Thanks to Republic Law 9182 or the Special Purpose Vehicles Law of 2002, Javier said banks were able to offload NPA worth 146.2 billion pesos, mostly under the form of bad loans.
Javier said the SPV Act helped reduce the NPL ratio of Philippine banks to 2.6% in 2009, from 14.7% at the end of 2002.
A recent survey by the BSP found that the industry’s NPL ratio would almost double to 4.6% by the end of the year, from 2.4% at the end of March due to the impact of the COVID-19 pandemic.
On the other hand, the industry’s capital adequacy ratio (CAR) will drop slightly to 14.8% this year, from 15% at the end of March, well above the 10% threshold set by the BSP.

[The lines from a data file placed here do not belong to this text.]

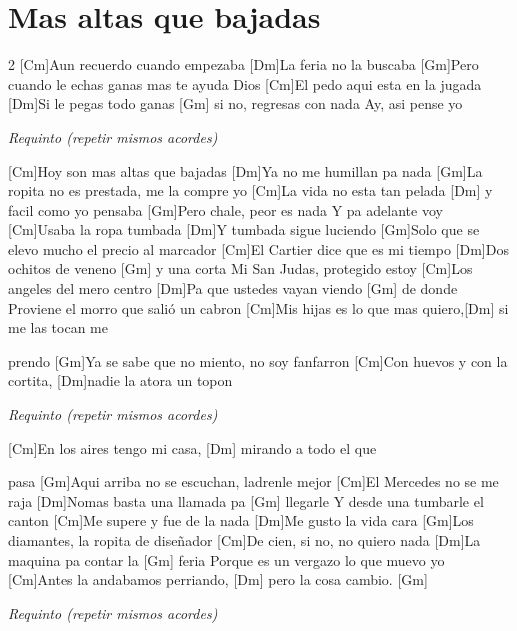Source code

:\section{Mas altas que bajadas}

\noindent
\vspace{1cm}

\begin{guitar}
	\begin{multicols}{2}
		[Cm]Aun recuerdo cuando empezaba
		[Dm]La feria no la buscaba
		[Gm]Pero cuando le echas ganas mas te ayuda Dios
		[Cm]El pedo aqui esta en la jugada
		[Dm]Si le pegas todo ganas [Gm] si no, regresas con nada 
		Ay, asi pense yo 

		\textit{Requinto (repetir mismos acordes)} 

		[Cm]Hoy son mas altas que bajadas
		[Dm]Ya no me humillan pa nada
		[Gm]La ropita no es prestada, me la compre yo
		[Cm]La vida no esta tan pelada [Dm] y facil como yo pensaba
		[Gm]Pero chale, peor es nada
		Y pa adelante voy
		[Cm]Usaba la ropa tumbada
		[Dm]Y tumbada sigue luciendo
		[Gm]Solo que se elevo mucho el precio al marcador
		[Cm]El Cartier dice que es mi tiempo
		[Dm]Dos ochitos de veneno [Gm] y una corta
		Mi San Judas, protegido estoy
		[Cm]Los angeles del mero centro
		[Dm]Pa que ustedes vayan viendo [Gm] de donde
		Proviene el morro que salió un cabron
		[Cm]Mis hijas es lo que mas quiero,[Dm] si me las tocan me \par prendo
		[Gm]Ya se sabe que no miento, no soy fanfarron
		[Cm]Con huevos y con la cortita, [Dm]nadie la atora un topon

		\textit{Requinto (repetir mismos acordes)} 

		[Cm]En los aires tengo mi casa, [Dm] mirando a todo el que \par pasa
		[Gm]Aqui arriba no se escuchan, ladrenle mejor
		[Cm]El Mercedes no se me raja
		[Dm]Nomas basta una llamada pa [Gm] llegarle
		Y desde una tumbarle el canton
		[Cm]Me supere y fue de la nada
		[Dm]Me gusto la vida cara
		[Gm]Los diamantes, la ropita de dise\~{n}ador
		[Cm]De cien, si no, no quiero nada
		[Dm]La maquina pa contar la [Gm] feria
		Porque es un vergazo lo que muevo yo
		[Cm]Antes la andabamos perriando, [Dm] pero la cosa cambio. [Gm]

		\textit{Requinto (repetir mismos acordes)} 

		
	\end{multicols}
\end{guitar}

For his part, the chief executive of the Philippine Bankers Association, Benjamin Castillo, said the group strongly supports the initiative taken by the Senate in pursuing the bill.
“We believe this will prepare the banking system for the expected increase in non-performing assets resulting from the community quarantines we have put in place to contain human damage,” Castillo said.
The economy stagnated and contracted 9% in the first half of the year after Luzon was placed under enhanced community quarantine in mid-March to prevent the spread of COVID-19.
The Development Budget Coordination Committee (DBCC) now expects a larger GDP contraction from 4.4% to 6.6% instead of 2% to 3.4% this year.